While remaining present in the moment may seem easy, mindfulness requires a good deal of determination and dedication.
"It's actually quite difficult when you understand that the average person has between 20-50,000 thoughts go through their mind in an average day. In fact, the latest research shows that we are NOT in the present moment [46.9%] of our day — that's over 7 1/2 hours in a 16-hour waking day!" says Robin Todd M.S., Owner of mindful momentum.
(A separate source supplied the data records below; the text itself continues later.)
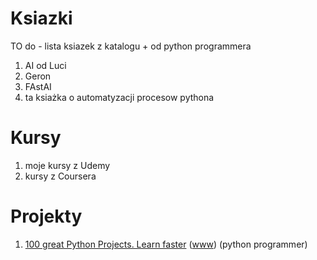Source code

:
# Ksiazki
 TO do - lista ksiazek z katalogu + od python programmera
 1. AI od Luci
 2. Geron
 3. FAstAI
 4. ta ksiażka o automatyzacji procesow pythona

# Kursy
1. moje kursy z Udemy
2. kursy z Coursera

#  Projekty
1. [100 great Python Projects. Learn faster](https://www.youtube.com/watch?v=EY6FFBDp2zw) ([www](https://data-flair.training/blogs/python-project-ideas/)) (python programmer)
But don't let that intimidate you too much. While reaching peak mindfulness can take years of practice, there are a number of simple exercises you can start doing today that will allow you to begin reaping some of the benefits of mindfulness almost immediately. Try a few of the following exercises on for size:
- The 3-minute controlled breath break: "Close the eyes. Inhale as if you are growing a bowling ball in your abdomen to the count of three. Hold the breath for one second. Now exhale deeply, collapsing your belly to your spine. Repeat this deep breathing for three minutes. You can do this in the office in the middle of the workday to refocus yourself. Brain scan studies show that controlled breathing calms down the stress centers of the brain." —Dr. Romie Mushtaq, Physician, Mindfulness Teacher, and Speaker
- Mind the little things: "The scent, sound and feeling of washing your hands, the sound of your fingers on the keyboard, the sound and feel of the door as you open and close it. Pretend you are a cinematographer trying to capture every nuance of what you experience around you. These moments add up to having a more mindful day." —Von Reiche
- Learn to listen: "If you're constantly confronted by the most talkative person in the office or find holding conversations with co-workers difficult or draining, mindful listening can help. Imagine you're at the movies and listen to the person in front of you like you would an actor on the big screen. Sit back and enjoy the conversation without a personal agenda, pressure to give advice or an opinion, or the need to relate to what is being said. Basically, you don't have to say anything and you don't have to make it about you. Take it all in like you would a good movie and let the speaker have the stage." —Dr. Lynn Rossy, Director of Integrated Wellness at Veterans United Home Loans
- Let negative thoughts go: "It's necessary to vent about your stressful day, but [only] to a certain extent. Don't let your negative thoughts spiral out of control. Rather, close your eyes and take a deep breath, or even better, three. Notice the feelings that are associated with your negative thoughts, and acknowledge these feelings. Allow yourself to release this negativity once and for all." —Amy Ritsema, owner of OnSite Wellness
- Set reminders: "You can activate your return to the present moment by setting reminders on your phone or watch to buzz at regular or random intervals. You will find that this usually jogs you back from wherever your mind has wandered, and will over time be a form of mindfulness training in itself." —Van Gils
- Watch your thoughts:. "When you become aware of a thought, place it on a cloud (or lily pad, or conveyor belt, or whatever imagery resonates with you) and watch it as it goes by. When the next thought comes, repeat. If you'd like, you can set a timer for two to three minutes and practice watching your thoughts go by." —Gale-Bando
Don't worry if you have trouble with these exercises at first — as with almost everything, practice makes perfect. "If your mind wanders, that is always okay because that is what minds do. In fact, it gives you a chance to practice a 'rep' and further strengthen your mindfulness muscle. Whenever you become aware that your mind has wandered, very gently bring your attention back to your intended focus, repeatedly, however many times is necessary," Gale-Bando recommends.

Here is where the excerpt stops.